That is a neat idea 

I was thinking that something like a hall mirror could be blinged up with the rhinestone decals. It wouldn't get as much washing as a car windshield.


----------



## daffynmark (May 17, 2009)

@irish: I have a booth in the local flower shop with some of my shirts. I am just getting into the decals and planned on using a frame with glass and a solid black mat behind the glass to display the samples. Mirrors crossed my mind too. I think it's a great idea!


----------



## Rhinestones fun (Nov 4, 2009)

neat idea. That would look cool. A hot cup of coffee can't get up to 350F to loosen the adhesive.


----------



## LaylaG (May 5, 2010)

I saw a glass water bottle, cylinder-shaped, with rhinestones over what appeared to be vynil. I asked about it and was told that it was the pressure sensitive type.​


----------



## sunnydayz (Jun 22, 2007)

I would think the decals would work great because you would not have to heat press it to the mug, once you have made the decal. I believe the material that is being used for the decals is xpel paint protection film. If you search for it, you will find a thread all about and how it is done  Hope this helps.


----------



## irish (Dec 13, 2008)

Since these aren't meant to be truely permanent, how about specialty things like wine glasses for a bride and groom with their names? Or fun gifts for the office party? 

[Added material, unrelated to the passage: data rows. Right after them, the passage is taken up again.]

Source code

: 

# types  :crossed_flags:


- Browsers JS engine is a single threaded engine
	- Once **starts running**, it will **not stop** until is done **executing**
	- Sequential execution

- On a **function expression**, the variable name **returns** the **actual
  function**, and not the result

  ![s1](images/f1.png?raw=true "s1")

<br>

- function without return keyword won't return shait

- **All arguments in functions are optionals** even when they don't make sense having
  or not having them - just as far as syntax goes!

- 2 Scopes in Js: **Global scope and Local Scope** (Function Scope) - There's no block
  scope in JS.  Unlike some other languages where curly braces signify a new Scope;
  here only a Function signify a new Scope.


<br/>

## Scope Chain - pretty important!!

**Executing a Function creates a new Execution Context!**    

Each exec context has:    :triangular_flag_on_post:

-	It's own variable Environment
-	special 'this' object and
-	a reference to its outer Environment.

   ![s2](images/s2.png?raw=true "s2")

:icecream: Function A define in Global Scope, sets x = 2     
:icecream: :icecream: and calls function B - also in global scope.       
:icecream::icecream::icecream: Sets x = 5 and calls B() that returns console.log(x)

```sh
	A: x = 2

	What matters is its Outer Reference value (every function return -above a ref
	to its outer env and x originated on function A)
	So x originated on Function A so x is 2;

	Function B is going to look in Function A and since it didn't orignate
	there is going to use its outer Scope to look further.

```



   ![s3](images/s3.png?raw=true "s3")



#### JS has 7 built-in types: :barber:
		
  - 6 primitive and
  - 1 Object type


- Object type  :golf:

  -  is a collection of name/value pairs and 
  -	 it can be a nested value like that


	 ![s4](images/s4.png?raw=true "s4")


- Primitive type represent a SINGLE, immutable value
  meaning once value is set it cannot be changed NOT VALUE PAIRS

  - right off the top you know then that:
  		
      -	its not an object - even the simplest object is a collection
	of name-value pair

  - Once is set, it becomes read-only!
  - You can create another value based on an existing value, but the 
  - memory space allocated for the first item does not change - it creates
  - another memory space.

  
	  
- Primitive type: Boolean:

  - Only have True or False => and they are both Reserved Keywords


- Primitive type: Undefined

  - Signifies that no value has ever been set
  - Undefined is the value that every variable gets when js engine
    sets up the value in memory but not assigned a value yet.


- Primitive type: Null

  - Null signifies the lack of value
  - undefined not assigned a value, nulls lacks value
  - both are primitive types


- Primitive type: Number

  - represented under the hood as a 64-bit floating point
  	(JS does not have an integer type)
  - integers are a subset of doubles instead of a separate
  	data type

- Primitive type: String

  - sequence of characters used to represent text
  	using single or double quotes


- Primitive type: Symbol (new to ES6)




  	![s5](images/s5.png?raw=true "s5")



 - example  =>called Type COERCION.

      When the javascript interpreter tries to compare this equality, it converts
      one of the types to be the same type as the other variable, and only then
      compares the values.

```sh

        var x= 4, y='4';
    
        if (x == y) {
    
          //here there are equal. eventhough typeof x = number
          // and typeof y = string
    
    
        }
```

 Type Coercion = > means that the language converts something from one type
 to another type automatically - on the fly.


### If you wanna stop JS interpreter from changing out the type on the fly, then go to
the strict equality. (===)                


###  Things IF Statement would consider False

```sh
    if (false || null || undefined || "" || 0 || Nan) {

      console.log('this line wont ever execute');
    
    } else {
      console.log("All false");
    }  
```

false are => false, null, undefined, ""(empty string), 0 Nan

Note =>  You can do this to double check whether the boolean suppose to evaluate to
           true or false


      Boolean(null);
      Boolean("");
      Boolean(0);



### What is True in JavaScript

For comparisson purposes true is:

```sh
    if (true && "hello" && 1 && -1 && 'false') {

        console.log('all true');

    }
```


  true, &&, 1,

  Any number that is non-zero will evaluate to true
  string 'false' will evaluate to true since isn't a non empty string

Gosh, I think I'm getting carried away with rhinetones :LOL


----------



## sjidohair (Apr 9, 2008)

irish said:


> That is a neat idea
> 
> I was thinking that something like a hall mirror could be blinged up with the rhinestone decals. It wouldn't get as much washing as a car windshield.


 
I posted this a while back, used Das decal material,


----------



## sjidohair (Apr 9, 2008)

whoops i forgot the pic


----------



## irish (Dec 13, 2008)

Sandy Jo, that is so cool . 

We sell western stuff and I was thinking about doing some type of western design in the corners of the mirror.

Looking at your picture made me think of the things people put on sliding glass doors so they can see them. Rhinestones would be good there too - maybe up high enough to not get hand prints.


----------



## sjidohair (Apr 9, 2008)

Irish,, 
Hahahahha
My patio doors are my testing area,,, for all my wall art, car decals, and rhinestone stuff.... 

Thank goodness i have 6 sets of patio doors in my home,, 
Just getting ready to do my fall front door,, just dont know what i want to put on it,,


----------



## sjidohair (Apr 9, 2008)

Irish,, i have to tell you everytime I type your name i think of one of my favorite rhinestone designs,, 

check it out


----------



## lizziemaxine (Nov 14, 2007)

sjidohair said:


> whoops i forgot the pic


That looks really good. I will have to do more testing of my own.
Thanks for posting.


----------



## lizziemaxine (Nov 14, 2007)

Okay, I did a rhinestone decal on a coffee mug last night. I hand trimmed it so it isn't as neat as it needs to be. And, I didn't get it placed straight on the mug. I'm not sure how durable this would be in the long run.


----------



## irish (Dec 13, 2008)

Sandy Jo, I LOVE that design. I am only a small % Irish, (actually German, English, Irish and who knows  ), but I feel at home with Irish stuff.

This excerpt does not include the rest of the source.